── Data listing ──

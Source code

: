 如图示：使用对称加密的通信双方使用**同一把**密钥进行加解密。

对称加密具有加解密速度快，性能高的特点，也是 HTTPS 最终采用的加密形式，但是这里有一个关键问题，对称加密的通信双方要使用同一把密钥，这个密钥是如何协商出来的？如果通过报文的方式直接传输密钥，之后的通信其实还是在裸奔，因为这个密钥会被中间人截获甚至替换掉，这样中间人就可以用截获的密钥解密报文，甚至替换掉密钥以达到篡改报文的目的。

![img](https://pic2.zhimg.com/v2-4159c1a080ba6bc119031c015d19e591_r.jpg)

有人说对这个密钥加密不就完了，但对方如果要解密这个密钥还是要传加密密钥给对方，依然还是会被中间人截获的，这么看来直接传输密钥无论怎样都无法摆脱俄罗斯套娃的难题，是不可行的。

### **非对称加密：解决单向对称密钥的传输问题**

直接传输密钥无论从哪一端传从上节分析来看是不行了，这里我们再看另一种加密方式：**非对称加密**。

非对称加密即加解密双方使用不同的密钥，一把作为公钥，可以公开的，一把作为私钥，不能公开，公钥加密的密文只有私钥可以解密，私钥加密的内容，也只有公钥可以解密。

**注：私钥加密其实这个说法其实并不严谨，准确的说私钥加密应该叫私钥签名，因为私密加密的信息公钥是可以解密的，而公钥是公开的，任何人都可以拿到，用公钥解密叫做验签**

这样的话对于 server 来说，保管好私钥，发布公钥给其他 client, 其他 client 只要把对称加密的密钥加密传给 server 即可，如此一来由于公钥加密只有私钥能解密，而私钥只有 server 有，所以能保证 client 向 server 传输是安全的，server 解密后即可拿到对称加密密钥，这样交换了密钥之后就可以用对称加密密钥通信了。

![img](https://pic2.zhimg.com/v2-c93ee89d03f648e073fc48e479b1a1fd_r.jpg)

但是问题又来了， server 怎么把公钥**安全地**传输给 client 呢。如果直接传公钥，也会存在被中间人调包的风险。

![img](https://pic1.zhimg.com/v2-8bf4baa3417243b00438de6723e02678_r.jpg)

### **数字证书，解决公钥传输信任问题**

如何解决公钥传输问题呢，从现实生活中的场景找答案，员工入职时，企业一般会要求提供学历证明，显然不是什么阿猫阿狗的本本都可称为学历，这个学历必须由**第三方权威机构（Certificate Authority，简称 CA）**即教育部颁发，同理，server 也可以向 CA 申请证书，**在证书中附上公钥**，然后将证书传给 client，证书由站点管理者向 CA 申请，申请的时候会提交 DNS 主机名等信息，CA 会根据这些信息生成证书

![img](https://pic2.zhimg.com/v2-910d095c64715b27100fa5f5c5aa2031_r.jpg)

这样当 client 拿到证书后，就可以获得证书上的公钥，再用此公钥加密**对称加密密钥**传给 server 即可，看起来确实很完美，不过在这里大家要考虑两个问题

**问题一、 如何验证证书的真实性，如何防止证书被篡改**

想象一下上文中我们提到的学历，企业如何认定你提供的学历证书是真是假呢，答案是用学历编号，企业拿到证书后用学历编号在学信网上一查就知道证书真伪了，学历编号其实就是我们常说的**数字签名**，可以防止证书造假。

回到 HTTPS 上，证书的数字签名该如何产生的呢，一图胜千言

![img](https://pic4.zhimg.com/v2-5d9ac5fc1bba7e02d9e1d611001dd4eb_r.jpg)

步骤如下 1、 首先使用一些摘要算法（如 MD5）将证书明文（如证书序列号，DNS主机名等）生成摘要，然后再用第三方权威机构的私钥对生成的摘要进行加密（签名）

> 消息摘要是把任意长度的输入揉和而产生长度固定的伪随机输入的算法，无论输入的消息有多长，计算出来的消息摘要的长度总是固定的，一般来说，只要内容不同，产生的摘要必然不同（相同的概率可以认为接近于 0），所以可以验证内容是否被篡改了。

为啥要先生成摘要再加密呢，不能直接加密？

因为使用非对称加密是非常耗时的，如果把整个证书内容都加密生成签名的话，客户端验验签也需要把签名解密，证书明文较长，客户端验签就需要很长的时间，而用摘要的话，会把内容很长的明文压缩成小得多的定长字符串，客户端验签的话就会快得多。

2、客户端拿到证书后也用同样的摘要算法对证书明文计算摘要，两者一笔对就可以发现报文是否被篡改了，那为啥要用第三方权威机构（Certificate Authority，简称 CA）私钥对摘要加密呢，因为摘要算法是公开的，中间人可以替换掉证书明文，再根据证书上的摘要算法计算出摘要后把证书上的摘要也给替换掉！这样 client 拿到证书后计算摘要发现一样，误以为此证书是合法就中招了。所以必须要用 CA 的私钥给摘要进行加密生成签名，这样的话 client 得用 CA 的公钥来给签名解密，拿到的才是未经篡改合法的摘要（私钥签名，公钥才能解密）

───

_To do_:
Search the data above for the string "zhimg" and copy each line that has it.

_Exercise response_:
![img](https://pic2.zhimg.com/v2-4159c1a080ba6bc119031c015d19e591_r.jpg)
![img](https://pic2.zhimg.com/v2-c93ee89d03f648e073fc48e479b1a1fd_r.jpg)
![img](https://pic1.zhimg.com/v2-8bf4baa3417243b00438de6723e02678_r.jpg)
![img](https://pic2.zhimg.com/v2-910d095c64715b27100fa5f5c5aa2031_r.jpg)
![img](https://pic4.zhimg.com/v2-5d9ac5fc1bba7e02d9e1d611001dd4eb_r.jpg)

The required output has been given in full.